**GIVEN INFORMATION**
━━━━━━━━━━

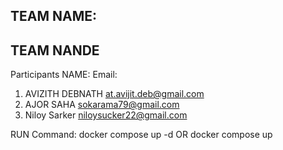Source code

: TEAM NAME:
-----------
TEAM NANDE
-----------

Participants NAME:          Email:
1. AVIZITH DEBNATH          at.avijit.deb@gmail.com
2. AJOR SAHA                sokarama79@gmail.com
3. Niloy Sarker             niloysucker22@gmail.com

RUN Command:
docker compose up -d
OR docker compose up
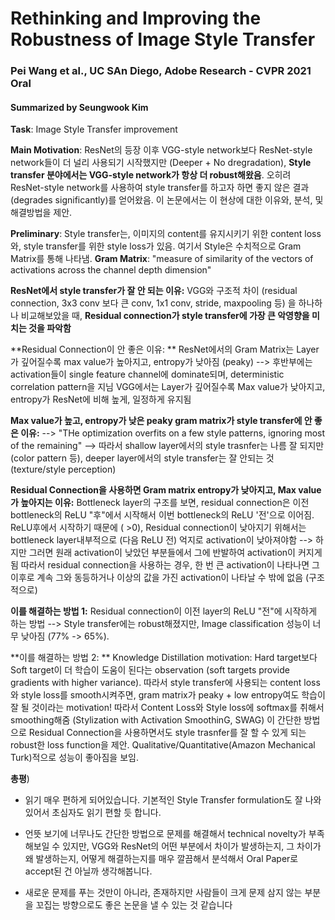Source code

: # Rethinking and Improving the Robustness of Image Style Transfer
### Pei Wang et al., UC SAn Diego, Adobe Research - CVPR 2021 Oral
#### Summarized by Seungwook Kim

**Task**: Image Style Transfer improvement
 
**Main Motivation**:
ResNet의 등장 이후 VGG-style network보다 ResNet-style network들이 더 널리 사용되기 시작했지만 (Deeper + No dregradation), **Style transfer 분야에서는 VGG-style network가 항상 더 robust해왔음**.
오히려 ResNet-style network를 사용하여 style transfer를 하고자 하면 좋지 않은 결과 (degrades significantly)를 얻어왔음.
이 논문에서는 이 현상에 대한 이유와, 분석, 및 해결방법을 제안.
 
**Preliminary**:
Style transfer는, 이미지의 content를 유지시키기 위한 content loss와, style transfer를 위한 style loss가 있음.
여기서 Style은 수치적으로 Gram Matrix를 통해 나타냄.
**Gram Matrix**: "measure of similarity of the vectors of activations across the channel depth dimension" 
 
**ResNet에서 style transfer가 잘 안 되는 이유:**
VGG와 구조적 차이 (residual connection, 3x3 conv 보다 큰 conv, 1x1 conv, stride, maxpooling 등) 을 하나하나 비교해보았을 때,
**Residual connection가 style transfer에 가장 큰 악영향을 미치는 것을 파악함**
 
**Residual Connection이 안 좋은 이유: **
ResNet에서의 Gram Matrix는 Layer가 깊어질수록 max value가 높아지고, entropy가 낮아짐 (peaky)
--> 후반부에는 activation들이 single feature channel에 dominate되며, deterministic correlation pattern을 지님
VGG에서는 Layer가 깊어질수록 Max value가 낮아지고, entropy가 ResNet에 비해 높게, 일정하게 유지됨
 
**Max value가 높고, entropy가 낮은 peaky gram matrix가 style transfer에 안 좋은 이유:**
--> "THe optimization overfits on a few style patterns, ignoring most of the remaining"
--> 따라서 shallow layer에서의 style trasnfer는 나름 잘 되지만 (color pattern 등), deeper layer에서의 style transfer는 잘 안되는 것 (texture/style perception)
 
**Residual Connection을 사용하면 Gram matrix entropy가 낮아지고, Max value가 높아지는 이유:**
Bottleneck layer의 구조를 보면, residual connection은 이전 bottleneck의 ReLU "후"에서 시작해서 이번 bottleneck의 ReLU '전'으로 이어짐.
ReLU후에서 시작하기 때문에 ( >0), Residual connection이 낮아지기 위해서는 bottleneck layer내부적으로 (다음 ReLU 전) 억지로 activation이 낮아져야함
--> 하지만 그러면 원래 activation이 낮았던 부분들에서 그에 반발하여 activation이 커지게 됨
따라서 residual connection을 사용하는 경우, 한 번 큰 activation이 나타나면 그 이후로 계속 그와 동등하거나 이상의 값을 가진 activation이 나타날 수 밖에 없음 (구조적으로)
 
**이를 해결하는 방법 1:**
Residual connection이 이전 layer의 ReLU "전"에 시작하게 하는 방법
--> Style transfer에는 robust해졌지만, Image classification 성능이 너무 낮아짐 (77% -> 65%).
 
**이를 해결하는 방법 2: **
Knowledge Distillation motivation: Hard target보다 Soft target이 더 학습이 도움이 된다는 observation (soft targets provide gradients with higher variance).
따라서 style transfer에 사용되는 content loss와 style loss를 smooth시켜주면, gram matrix가 peaky + low entropy여도 학습이 잘 될 것이라는 motivation!
따라서 Content Loss와 Style loss에 softmax를 취해서 smoothing해줌 (Stylization with Activation SmoothinG, SWAG)
이 간단한 방법으로 Residual Connection을 사용하면서도 style trasnfer를 잘 할 수 있게 되는 robust한 loss function을 제안.
Qualitative/Quantitative(Amazon Mechanical Turk)적으로 성능이 좋아짐을 보임.
 
**총평**)


	
* 읽기 매우 편하게 되어있습니다. 기본적인 Style Transfer formulation도 잘 나와있어서 초심자도 읽기 편할 듯 합니다.
	
* 언뜻 보기에 너무나도 간단한 방법으로 문제를 해결해서 technical novelty가 부족해보일 수 있지만, VGG와 ResNet의 어떤 부분에서 차이가 발생하는지, 그 차이가 왜 발생하는지, 어떻게 해결하는지를 매우 깔끔해서 분석해서 Oral Paper로 accept된 건 아닐까 생각해봅니다.
	
* 새로운 문제를 푸는 것만이 아니라, 존재하지만 사람들이 크게 문제 삼지 않는 부분을 꼬집는 방향으로도 좋은 논문을 낼 수 있는 것 같습니다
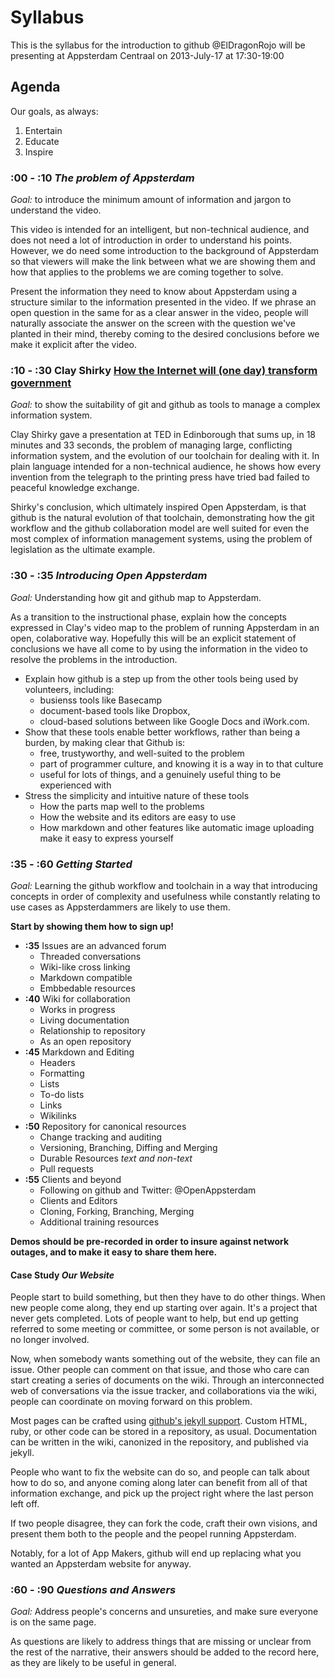 # Syllabus

This is the syllabus for the introduction to github @ElDragonRojo will be presenting at Appsterdam Centraal on 2013-July-17 at 17:30-19:00

## Agenda

Our goals, as always:

1. Entertain
2. Educate
3. Inspire

### :00 - :10 _The problem of Appsterdam_

_Goal:_ to introduce the minimum amount of information and jargon to understand the video.

This video is intended for an intelligent, but non-technical audience, and does not need a lot of introduction in order to understand his points. However, we do need some introduction to the background of Appsterdam so that viewers will make the link between what we are showing them and how that applies to the problems we are coming together to solve.

Present the information they need to know about Appsterdam using a structure similar to the information presented in the video. If we phrase an open question in the same for as a clear answer in the video, people will naturally associate the answer on the screen with the question we've planted in their mind, thereby coming to the desired conclusions before we make it explicit after the video.


### :10 - :30 __Clay Shirky__ [How the Internet will (one day) transform government](http://www.youtube.com/watch?v=6bQoHIvtnTg)

_Goal:_ to show the suitability of git and github as tools to manage a complex information system.

Clay Shirky gave a presentation at TED in Edinborough that sums up, in 18 minutes and 33 seconds, the problem of managing large, conflicting information system, and the evolution of our toolchain for dealing with it. In plain language intended for a non-technical audience, he shows how every invention from the telegraph to the printing press have tried bad failed to peaceful knowledge exchange.

Shirky's conclusion, which ultimately inspired Open Appsterdam, is that github is the natural evolution of that toolchain, demonstrating how the git workflow and the github collaboration model are well suited for even the most complex of information management systems, using the problem of legislation as the ultimate example.


### :30 - :35 _Introducing Open Appsterdam_

_Goal:_ Understanding how git and github map to Appsterdam.

As a transition to the instructional phase, explain how the concepts expressed in Clay's video map to the problem of running Appsterdam in an open, colaborative way. Hopefully this will be an explicit statement of conclusions we have all come to by using the information in the video to resolve the problems in the introduction.

* Explain how github is a step up from the other tools being used by volunteers, including:
  * busienss tools like Basecamp 
  * document-based tools like Dropbox, 
  * cloud-based solutions between like Google Docs and iWork.com.
* Show that these tools enable better workflows, rather than being a burden, by making clear that Github is:
  * free, trustyworthy, and well-suited to the problem
  * part of programmer culture, and knowing it is a way in to that culture 
  * useful for lots of things, and a genuinely useful thing to be experienced with
* Stress the simplicity and intuitive nature of these tools
  * How the parts map well to the problems
  * How the website and its editors are easy to use
  * How markdown and other features like automatic image uploading make it easy to express yourself


### :35 - :60 _Getting Started_

_Goal:_ Learning the github workflow and toolchain in a way that introducing concepts in order of complexity and usefulness while constantly relating to use cases as Appsterdammers are likely to use them.

__Start by showing them how to sign up!__

* __:35__ Issues are an advanced forum
  * Threaded conversations
  * Wiki-like cross linking
  * Markdown compatible
  * Embbedable resources
* __:40__ Wiki for collaboration
  * Works in progress
  * Living documentation
  * Relationship to repository
  * As an open repository
* __:45__ Markdown and Editing
  * Headers
  * Formatting
  * Lists
  * To-do lists
  * Links
  * Wikilinks
* __:50__ Repository for canonical resources
  * Change tracking and auditing
  * Versioning, Branching, Diffing and Merging
  * Durable Resources _text and non-text_
  * Pull requests
* __:55__ Clients and beyond
  * Following on github and Twitter: @OpenAppsterdam
  * Clients and Editors
  * Cloning, Forking, Branching, Merging
  * Additional training resources

__Demos should be pre-recorded in order to insure against network outages, and to make it easy to share them here.__

#### Case Study _Our Website_

People start to build something, but then they have to do other things. When new people come along, they end up starting over again. It's a project that never gets completed. Lots of people want to help, but end up getting referred to some meeting or committee, or some person is not available, or no longer involved.

Now, when somebody wants something out of the website, they can file an issue. Other people can comment on that issue, and those who care can start creating a series of documents on the wiki. Through an interconnected web of conversations via the issue tracker, and collaborations via the wiki, people can coordinate on moving forward on this problem. 

Most pages can be crafted using [github's jekyll support](http://jekyllrb.com/docs/github-pages/). Custom HTML, ruby, or other code can be stored in a repository, as usual. Documentation can be written in the wiki, canonized in the repository, and published via jekyll.

People who want to fix the website can do so, and people can talk about how to do so, and anyone coming along later can benefit from all of that information exchange, and pick up the project right where the last person left off.

If two people disagree, they can fork the code, craft their own visions, and present them both to the people and the peopel running Appsterdam.

Notably, for a lot of App Makers, github will end up replacing what you wanted an Appsterdam website for anyway.


### :60 - :90 _Questions and Answers_

_Goal:_ Address people's concerns and unsureties, and make sure everyone is on the same page.

As questions are likely to address things that are missing or unclear from the rest of the narrative, their answers should be added to the record here, as they are likely to be useful in general.
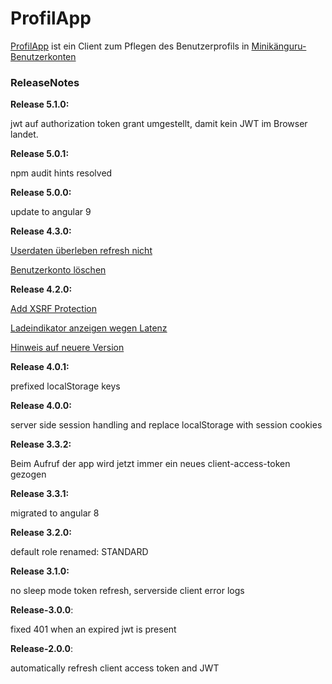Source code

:# ProfilApp

[ProfilApp](https://opa-wetterwachs.de/profil-app) ist ein Client zum Pflegen des Benutzerprofils in [Minikänguru-Benutzerkonten](https://opa-wetterwachs.de/auth-app#/)

### ReleaseNotes

__Release 5.1.0:__

jwt auf authorization token grant umgestellt, damit kein JWT im Browser landet.

__Release 5.0.1:__

npm audit hints resolved

__Release 5.0.0:__

update to angular 9

__Release 4.3.0:__

[Userdaten überleben refresh nicht](https://github.com/heike2718/profil-app/issues/12)

[Benutzerkonto löschen](https://github.com/heike2718/profil-app/issues/9)

__Release 4.2.0:__

[Add XSRF Protection](https://github.com/heike2718/profil-app/issues/2)

[Ladeindikator anzeigen wegen Latenz](https://github.com/heike2718/profil-app/issues/10)

[Hinweis auf neuere Version](https://github.com/heike2718/profil-app/issues/7)

__Release 4.0.1:__

prefixed localStorage keys

__Release 4.0.0:__

server side session handling and replace localStorage with session cookies

__Release 3.3.2:__

Beim Aufruf der app wird jetzt immer ein neues client-access-token gezogen

__Release 3.3.1:__

migrated to angular 8

__Release 3.2.0:__

default role renamed: STANDARD

__Release 3.1.0:__

no sleep mode token refresh, serverside client error logs

__Release-3.0.0__:

fixed 401 when an expired jwt is present

__Release-2.0.0__:

automatically refresh client access token and JWT
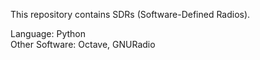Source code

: This repository contains SDRs (Software-Defined Radios). 

Language: Python <br /> 
Other Software: Octave, GNURadio <br />  

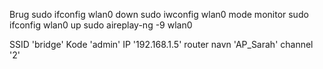 Brug
sudo ifconfig wlan0 down
sudo iwconfig wlan0 mode monitor
sudo ifconfig wlan0 up
sudo aireplay-ng -9 wlan0

SSID 'bridge'
Kode 'admin'
IP '192.168.1.5'
router navn 'AP_Sarah'
channel '2'
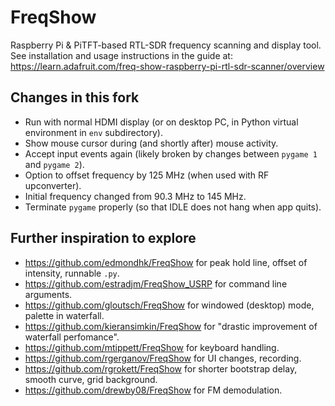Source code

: FreqShow
========

Raspberry Pi &amp; PiTFT-based RTL-SDR frequency scanning and display tool.  See installation and usage instructions in the guide at:
https://learn.adafruit.com/freq-show-raspberry-pi-rtl-sdr-scanner/overview


## Changes in this fork
- Run with normal HDMI display (or on desktop PC, in Python virtual environment in `env` subdirectory).
- Show mouse cursor during (and shortly after) mouse activity.
- Accept input events again (likely broken by changes between `pygame 1` and `pygame 2`).
- Option to offset frequency by 125 MHz (when used with RF upconverter).
- Initial frequency changed from 90.3 MHz to 145 MHz.
- Terminate `pygame` properly (so that IDLE does not hang when app quits).

## Further inspiration to explore
- https://github.com/edmondhk/FreqShow for peak hold line, offset of intensity, runnable `.py`.
- https://github.com/estradjm/FreqShow_USRP for command line arguments.
- https://github.com/gloutsch/FreqShow for windowed (desktop) mode, palette in waterfall.
- https://github.com/kieransimkin/FreqShow for "drastic improvement of waterfall perfomance".
- https://github.com/mtippett/FreqShow for keyboard handling.
- https://github.com/rgerganov/FreqShow for UI changes, recording.
- https://github.com/rgrokett/FreqShow for shorter bootstrap delay, smooth curve, grid background.
- https://github.com/drewby08/FreqShow for FM demodulation.

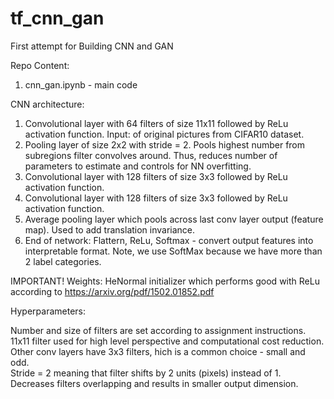 # tf_cnn_gan
First attempt for Building CNN and GAN


Repo Content:
1. cnn_gan.ipynb - main code



CNN architecture:   
  
1. Convolutional layer with 64 filters of size 11x11 followed by ReLu activation function. Input: of original pictures from CIFAR10 dataset. 
2. Pooling layer of size 2x2 with stride = 2. Pools highest number from subregions filter convolves around. Thus, reduces number of parameters to estimate and controls for NN overfitting.  
3. Convolutional layer with 128 filters of size 3x3 followed by ReLu activation function.  
4. Convolutional layer with 128 filters of size 3x3 followed by ReLu activation function.  
5. Average pooling layer which pools across last conv layer output (feature map). Used to add translation invariance.  
6. End of network: Flattern, ReLu, Softmax - convert output features into interpretable format. Note, we use SoftMax because we have more than 2 label categories.  


IMPORTANT! Weights: HeNormal initializer which performs good with ReLu according to https://arxiv.org/pdf/1502.01852.pdf  


Hyperparameters:  

Number and size of filters are set according to assignment instructions. 11x11 filter used for high level perspective and computational cost reduction.   Other conv layers have 3x3 filters, hich is a common choice - small and odd.  
Stride = 2 meaning that filter shifts by 2 units (pixels) instead of 1. Decreases filters overlapping and results in smaller output dimension.  
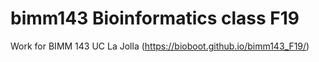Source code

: # bimm143 Bioinformatics class F19

Work for BIMM 143 UC La Jolla (https://bioboot.github.io/bimm143_F19/)
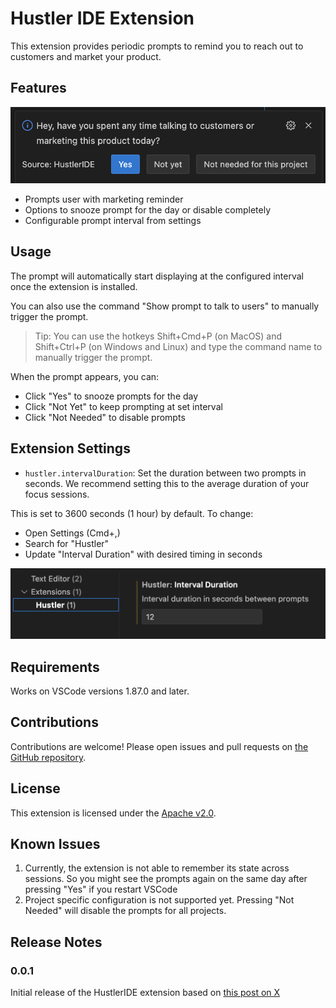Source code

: # Hustler IDE Extension
This extension provides periodic prompts to remind you to reach out to customers and market your product.

## Features

![Prompt to talk to users](images/prompt.png)
- Prompts user with marketing reminder
- Options to snooze prompt for the day or disable completely
- Configurable prompt interval from settings

## Usage
The prompt will automatically start displaying at the configured interval once the extension is installed.

You can also use the command "Show prompt to talk to users" to manually trigger the prompt.

> Tip: You can use the hotkeys Shift+Cmd+P (on MacOS) and Shift+Ctrl+P (on Windows and Linux) and type the command name to manually trigger the prompt.

When the prompt appears, you can:
- Click "Yes" to snooze prompts for the day
- Click "Not Yet" to keep prompting at set interval
- Click "Not Needed" to disable prompts

## Extension Settings

* `hustler.intervalDuration`: Set the duration between two prompts in seconds. We recommend setting this to the average duration of your focus sessions.

This is set to 3600 seconds (1 hour) by default. To change:

- Open Settings (Cmd+,)
- Search for "Hustler"
- Update "Interval Duration" with desired timing in seconds

![Settings](images/setting.png)

## Requirements

Works on VSCode versions 1.87.0 and later.

## Contributions
Contributions are welcome! Please open issues and pull requests on [the GitHub repository](https://github.com/Alokit-Innovations/HustlerIDE).

## License
This extension is licensed under the [Apache v2.0](LICENSE).

## Known Issues

1. Currently, the extension is not able to remember its state across sessions. So you might see the prompts again on the same day after pressing "Yes" if you restart VSCode
2. Project specific configuration is not supported yet. Pressing "Not Needed" will disable the prompts for all projects.

## Release Notes

### 0.0.1

Initial release of the HustlerIDE extension based on [this post on X](https://twitter.com/AvikalpGupta/status/1775056328785858633)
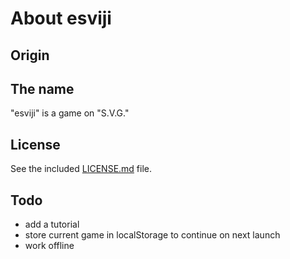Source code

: # About esviji

## Origin

## The name

"esviji" is a game on "S.V.G."

## License

See the included [LICENSE.md](https://github.com/nhoizey/esviji/blob/master/LICENSE.md) file.

## Todo

- add a tutorial
- store current game in localStorage to continue on next launch
- work offline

━━━━━━━━━━

Take the entries above and return only the lines from the one with "- Configurable prompt interval from settings" to the one with "You can also", both included, unchanged.

**ANSWER FOR THIS EXERCISE**
- Configurable prompt interval from settings

## Usage
The prompt will automatically start displaying at the configured interval once the extension is installed.

You can also use the command "Show prompt to talk to users" to manually trigger the prompt.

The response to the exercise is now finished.